• DIRECTIONS FOR THIS TASK:
Without including any pictures, copy each entry below exactly.

DATA START

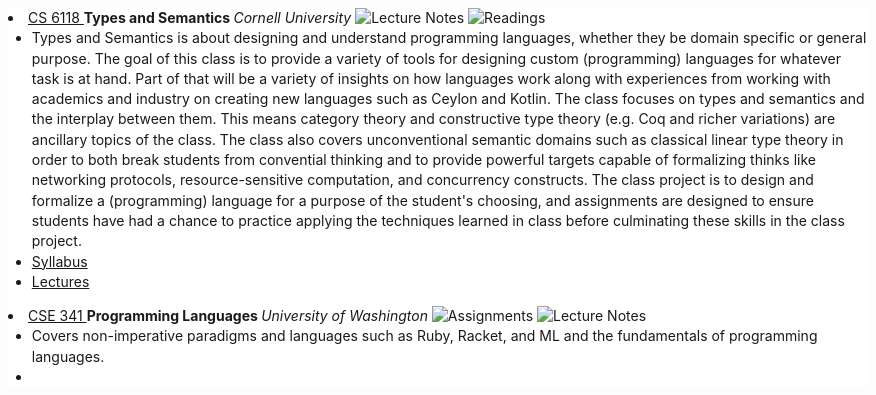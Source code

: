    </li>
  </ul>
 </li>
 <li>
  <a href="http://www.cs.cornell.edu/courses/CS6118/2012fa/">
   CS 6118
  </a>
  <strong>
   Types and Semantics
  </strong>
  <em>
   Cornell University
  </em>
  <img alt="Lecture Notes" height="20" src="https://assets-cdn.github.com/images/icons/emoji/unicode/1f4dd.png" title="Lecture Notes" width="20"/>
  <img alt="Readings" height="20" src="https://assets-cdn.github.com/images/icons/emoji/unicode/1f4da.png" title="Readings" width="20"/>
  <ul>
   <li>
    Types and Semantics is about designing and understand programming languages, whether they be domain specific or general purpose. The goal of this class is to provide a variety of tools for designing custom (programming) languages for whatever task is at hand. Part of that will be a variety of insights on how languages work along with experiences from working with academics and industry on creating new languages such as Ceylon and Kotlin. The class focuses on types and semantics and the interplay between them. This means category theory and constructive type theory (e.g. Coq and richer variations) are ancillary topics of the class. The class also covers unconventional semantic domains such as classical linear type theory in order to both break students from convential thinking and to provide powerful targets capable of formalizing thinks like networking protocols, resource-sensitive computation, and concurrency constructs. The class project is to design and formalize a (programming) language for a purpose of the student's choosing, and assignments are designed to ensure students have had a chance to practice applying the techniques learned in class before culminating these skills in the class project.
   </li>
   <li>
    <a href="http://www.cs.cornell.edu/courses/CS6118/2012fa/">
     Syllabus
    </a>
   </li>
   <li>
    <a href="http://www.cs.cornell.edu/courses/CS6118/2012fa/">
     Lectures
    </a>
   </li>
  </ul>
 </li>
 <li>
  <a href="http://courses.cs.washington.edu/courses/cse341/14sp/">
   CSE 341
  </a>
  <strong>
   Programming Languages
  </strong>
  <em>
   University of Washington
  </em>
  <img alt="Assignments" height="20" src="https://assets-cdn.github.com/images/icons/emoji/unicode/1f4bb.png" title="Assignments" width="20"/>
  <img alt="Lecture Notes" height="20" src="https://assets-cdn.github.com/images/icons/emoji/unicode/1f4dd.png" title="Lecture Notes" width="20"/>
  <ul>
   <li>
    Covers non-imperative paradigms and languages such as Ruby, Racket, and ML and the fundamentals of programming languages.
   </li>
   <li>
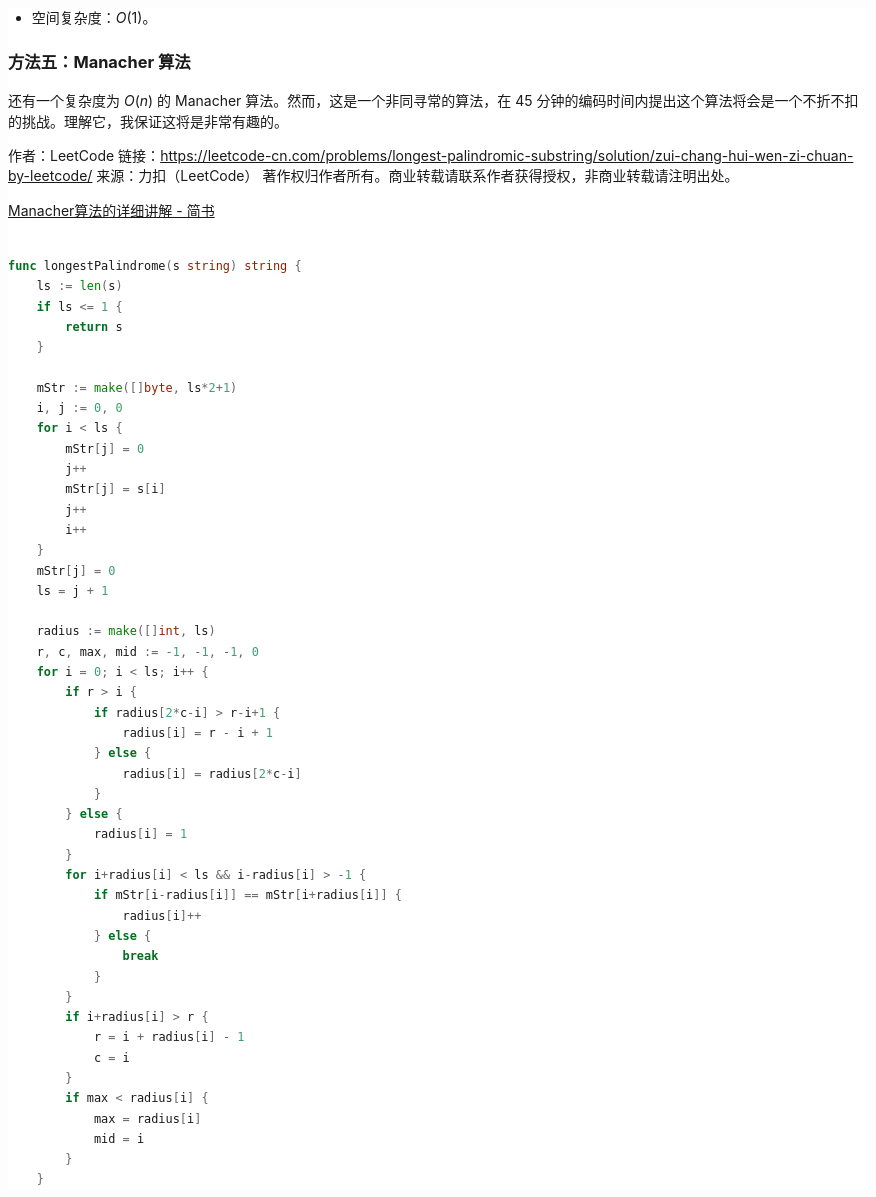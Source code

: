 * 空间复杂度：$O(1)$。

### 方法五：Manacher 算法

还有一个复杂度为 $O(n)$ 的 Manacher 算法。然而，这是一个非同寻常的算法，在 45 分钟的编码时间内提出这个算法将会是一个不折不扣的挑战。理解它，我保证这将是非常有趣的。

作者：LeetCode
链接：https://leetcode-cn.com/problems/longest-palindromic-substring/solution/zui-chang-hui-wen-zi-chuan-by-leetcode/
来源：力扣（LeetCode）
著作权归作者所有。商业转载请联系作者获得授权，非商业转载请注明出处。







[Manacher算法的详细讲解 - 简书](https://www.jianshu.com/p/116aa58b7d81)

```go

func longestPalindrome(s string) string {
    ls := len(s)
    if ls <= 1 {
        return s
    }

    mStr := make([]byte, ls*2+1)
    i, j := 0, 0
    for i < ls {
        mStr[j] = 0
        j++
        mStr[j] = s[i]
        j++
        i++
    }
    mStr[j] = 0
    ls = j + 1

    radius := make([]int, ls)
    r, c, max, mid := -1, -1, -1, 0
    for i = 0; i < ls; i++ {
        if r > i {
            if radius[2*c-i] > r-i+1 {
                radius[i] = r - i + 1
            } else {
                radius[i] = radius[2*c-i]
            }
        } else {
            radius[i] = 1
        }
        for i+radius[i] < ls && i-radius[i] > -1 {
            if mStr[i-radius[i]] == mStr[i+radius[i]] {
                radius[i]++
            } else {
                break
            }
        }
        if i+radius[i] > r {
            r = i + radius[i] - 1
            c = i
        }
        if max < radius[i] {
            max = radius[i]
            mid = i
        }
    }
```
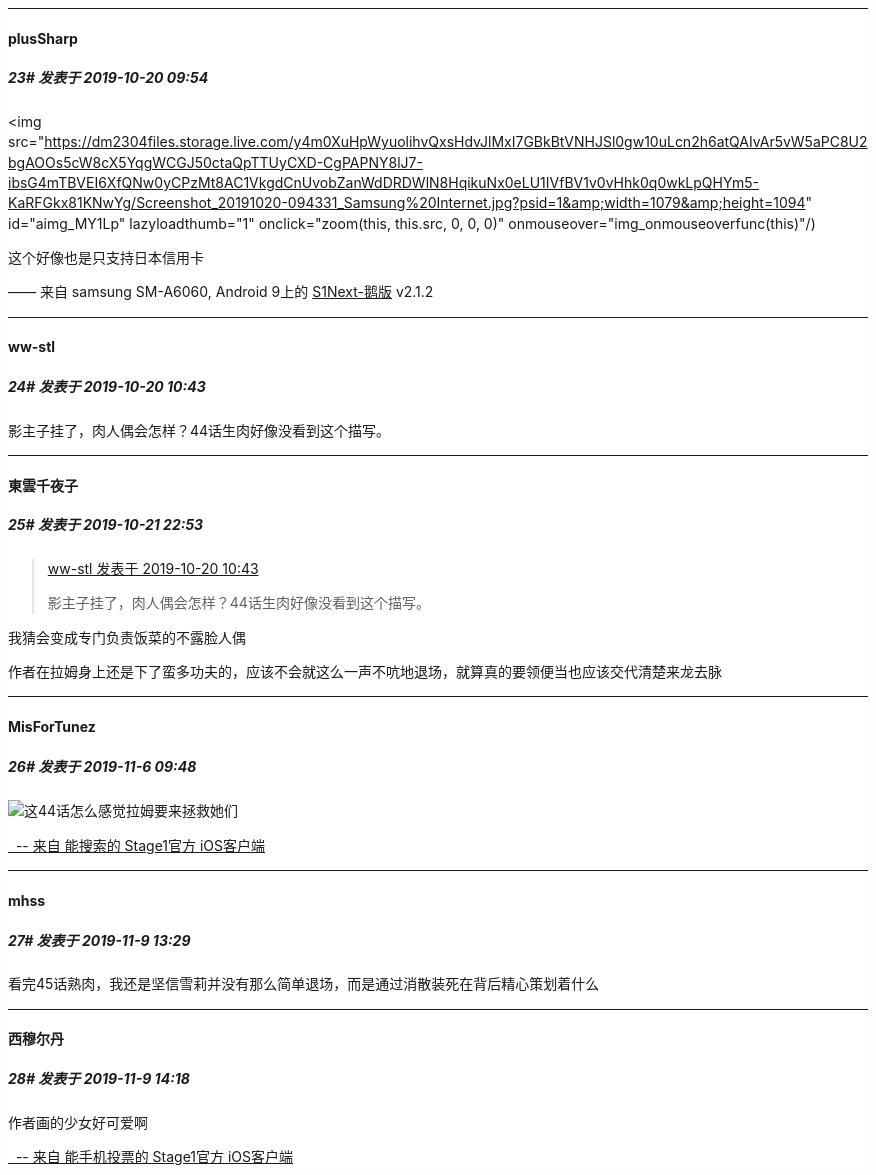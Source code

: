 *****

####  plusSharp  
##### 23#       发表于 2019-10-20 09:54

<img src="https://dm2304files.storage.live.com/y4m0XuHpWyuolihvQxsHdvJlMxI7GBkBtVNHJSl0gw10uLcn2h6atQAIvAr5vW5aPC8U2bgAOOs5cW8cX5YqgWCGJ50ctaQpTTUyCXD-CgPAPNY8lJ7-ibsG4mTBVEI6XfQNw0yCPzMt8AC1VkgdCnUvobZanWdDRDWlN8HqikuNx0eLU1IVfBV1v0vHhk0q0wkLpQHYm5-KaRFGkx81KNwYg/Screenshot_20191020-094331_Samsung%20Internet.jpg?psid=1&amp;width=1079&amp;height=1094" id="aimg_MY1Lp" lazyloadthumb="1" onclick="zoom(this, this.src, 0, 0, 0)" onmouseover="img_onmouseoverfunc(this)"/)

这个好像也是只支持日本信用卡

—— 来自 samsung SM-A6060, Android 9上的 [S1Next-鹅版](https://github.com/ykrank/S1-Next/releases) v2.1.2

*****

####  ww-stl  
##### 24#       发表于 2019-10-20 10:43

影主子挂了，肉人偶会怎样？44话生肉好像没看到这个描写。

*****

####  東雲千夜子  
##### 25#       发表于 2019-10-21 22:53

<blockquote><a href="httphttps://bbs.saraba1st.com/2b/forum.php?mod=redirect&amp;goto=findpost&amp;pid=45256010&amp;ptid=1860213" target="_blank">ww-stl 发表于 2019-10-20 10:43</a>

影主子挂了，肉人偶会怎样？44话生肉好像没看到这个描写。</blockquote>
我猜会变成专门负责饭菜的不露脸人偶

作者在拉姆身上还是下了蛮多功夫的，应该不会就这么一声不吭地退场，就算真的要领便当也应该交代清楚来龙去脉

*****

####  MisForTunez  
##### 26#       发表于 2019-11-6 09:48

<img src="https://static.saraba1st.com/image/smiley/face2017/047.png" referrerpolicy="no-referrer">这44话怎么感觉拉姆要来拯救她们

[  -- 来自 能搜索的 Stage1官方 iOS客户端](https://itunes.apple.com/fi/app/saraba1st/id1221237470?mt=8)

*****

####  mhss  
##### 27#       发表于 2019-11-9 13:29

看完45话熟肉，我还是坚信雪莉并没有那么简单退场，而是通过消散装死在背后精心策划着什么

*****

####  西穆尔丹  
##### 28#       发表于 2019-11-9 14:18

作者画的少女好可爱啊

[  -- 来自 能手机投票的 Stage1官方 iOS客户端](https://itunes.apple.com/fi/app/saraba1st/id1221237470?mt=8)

DATA END

• RESPONSE TO THE EXERCISE:
Source code

:    </li>
  </ul>
 </li>
 <li>
  <a href="http://www.cs.cornell.edu/courses/CS6118/2012fa/">
   CS 6118
  </a>
  <strong>
   Types and Semantics
  </strong>
  <em>
   Cornell University
  </em>
  <img alt="Lecture Notes" height="20" src="https://assets-cdn.github.com/images/icons/emoji/unicode/1f4dd.png" title="Lecture Notes" width="20"/>
  <img alt="Readings" height="20" src="https://assets-cdn.github.com/images/icons/emoji/unicode/1f4da.png" title="Readings" width="20"/>
  <ul>
   <li>
    Types and Semantics is about designing and understand programming languages, whether they be domain specific or general purpose. The goal of this class is to provide a variety of tools for designing custom (programming) languages for whatever task is at hand. Part of that will be a variety of insights on how languages work along with experiences from working with academics and industry on creating new languages such as Ceylon and Kotlin. The class focuses on types and semantics and the interplay between them. This means category theory and constructive type theory (e.g. Coq and richer variations) are ancillary topics of the class. The class also covers unconventional semantic domains such as classical linear type theory in order to both break students from convential thinking and to provide powerful targets capable of formalizing thinks like networking protocols, resource-sensitive computation, and concurrency constructs. The class project is to design and formalize a (programming) language for a purpose of the student's choosing, and assignments are designed to ensure students have had a chance to practice applying the techniques learned in class before culminating these skills in the class project.
   </li>
   <li>
    <a href="http://www.cs.cornell.edu/courses/CS6118/2012fa/">
     Syllabus
    </a>
   </li>
   <li>
    <a href="http://www.cs.cornell.edu/courses/CS6118/2012fa/">
     Lectures
    </a>
   </li>
  </ul>
 </li>
 <li>
  <a href="http://courses.cs.washington.edu/courses/cse341/14sp/">
   CSE 341
  </a>
  <strong>
   Programming Languages
  </strong>
  <em>
   University of Washington
  </em>
  <img alt="Assignments" height="20" src="https://assets-cdn.github.com/images/icons/emoji/unicode/1f4bb.png" title="Assignments" width="20"/>
  <img alt="Lecture Notes" height="20" src="https://assets-cdn.github.com/images/icons/emoji/unicode/1f4dd.png" title="Lecture Notes" width="20"/>
  <ul>
   <li>
    Covers non-imperative paradigms and languages such as Ruby, Racket, and ML and the fundamentals of programming languages.
   </li>
   <li>
Source code

: * 空间复杂度：$O(1)$。

### 方法五：Manacher 算法

还有一个复杂度为 $O(n)$ 的 Manacher 算法。然而，这是一个非同寻常的算法，在 45 分钟的编码时间内提出这个算法将会是一个不折不扣的挑战。理解它，我保证这将是非常有趣的。

作者：LeetCode
链接：https://leetcode-cn.com/problems/longest-palindromic-substring/solution/zui-chang-hui-wen-zi-chuan-by-leetcode/
来源：力扣（LeetCode）
著作权归作者所有。商业转载请联系作者获得授权，非商业转载请注明出处。







[Manacher算法的详细讲解 - 简书](https://www.jianshu.com/p/116aa58b7d81)

```go

func longestPalindrome(s string) string {
    ls := len(s)
    if ls <= 1 {
        return s
    }

    mStr := make([]byte, ls*2+1)
    i, j := 0, 0
    for i < ls {
        mStr[j] = 0
        j++
        mStr[j] = s[i]
        j++
        i++
    }
    mStr[j] = 0
    ls = j + 1

    radius := make([]int, ls)
    r, c, max, mid := -1, -1, -1, 0
    for i = 0; i < ls; i++ {
        if r > i {
            if radius[2*c-i] > r-i+1 {
                radius[i] = r - i + 1
            } else {
                radius[i] = radius[2*c-i]
            }
        } else {
            radius[i] = 1
        }
        for i+radius[i] < ls && i-radius[i] > -1 {
            if mStr[i-radius[i]] == mStr[i+radius[i]] {
                radius[i]++
            } else {
                break
            }
        }
        if i+radius[i] > r {
            r = i + radius[i] - 1
            c = i
        }
        if max < radius[i] {
            max = radius[i]
            mid = i
        }
    }
```
Source code

: *****

####  plusSharp  
##### 23#       发表于 2019-10-20 09:54

<img src="https://dm2304files.storage.live.com/y4m0XuHpWyuolihvQxsHdvJlMxI7GBkBtVNHJSl0gw10uLcn2h6atQAIvAr5vW5aPC8U2bgAOOs5cW8cX5YqgWCGJ50ctaQpTTUyCXD-CgPAPNY8lJ7-ibsG4mTBVEI6XfQNw0yCPzMt8AC1VkgdCnUvobZanWdDRDWlN8HqikuNx0eLU1IVfBV1v0vHhk0q0wkLpQHYm5-KaRFGkx81KNwYg/Screenshot_20191020-094331_Samsung%20Internet.jpg?psid=1&amp;width=1079&amp;height=1094" id="aimg_MY1Lp" lazyloadthumb="1" onclick="zoom(this, this.src, 0, 0, 0)" onmouseover="img_onmouseoverfunc(this)"/)

这个好像也是只支持日本信用卡

—— 来自 samsung SM-A6060, Android 9上的 [S1Next-鹅版](https://github.com/ykrank/S1-Next/releases) v2.1.2

*****

####  ww-stl  
##### 24#       发表于 2019-10-20 10:43

影主子挂了，肉人偶会怎样？44话生肉好像没看到这个描写。

*****

####  東雲千夜子  
##### 25#       发表于 2019-10-21 22:53

<blockquote><a href="httphttps://bbs.saraba1st.com/2b/forum.php?mod=redirect&amp;goto=findpost&amp;pid=45256010&amp;ptid=1860213" target="_blank">ww-stl 发表于 2019-10-20 10:43</a>

影主子挂了，肉人偶会怎样？44话生肉好像没看到这个描写。</blockquote>
我猜会变成专门负责饭菜的不露脸人偶

作者在拉姆身上还是下了蛮多功夫的，应该不会就这么一声不吭地退场，就算真的要领便当也应该交代清楚来龙去脉

*****

####  MisForTunez  
##### 26#       发表于 2019-11-6 09:48

<img src="https://static.saraba1st.com/image/smiley/face2017/047.png" referrerpolicy="no-referrer">这44话怎么感觉拉姆要来拯救她们

[  -- 来自 能搜索的 Stage1官方 iOS客户端](https://itunes.apple.com/fi/app/saraba1st/id1221237470?mt=8)

*****

####  mhss  
##### 27#       发表于 2019-11-9 13:29

看完45话熟肉，我还是坚信雪莉并没有那么简单退场，而是通过消散装死在背后精心策划着什么

*****

####  西穆尔丹  
##### 28#       发表于 2019-11-9 14:18

作者画的少女好可爱啊

[  -- 来自 能手机投票的 Stage1官方 iOS客户端](https://itunes.apple.com/fi/app/saraba1st/id1221237470?mt=8)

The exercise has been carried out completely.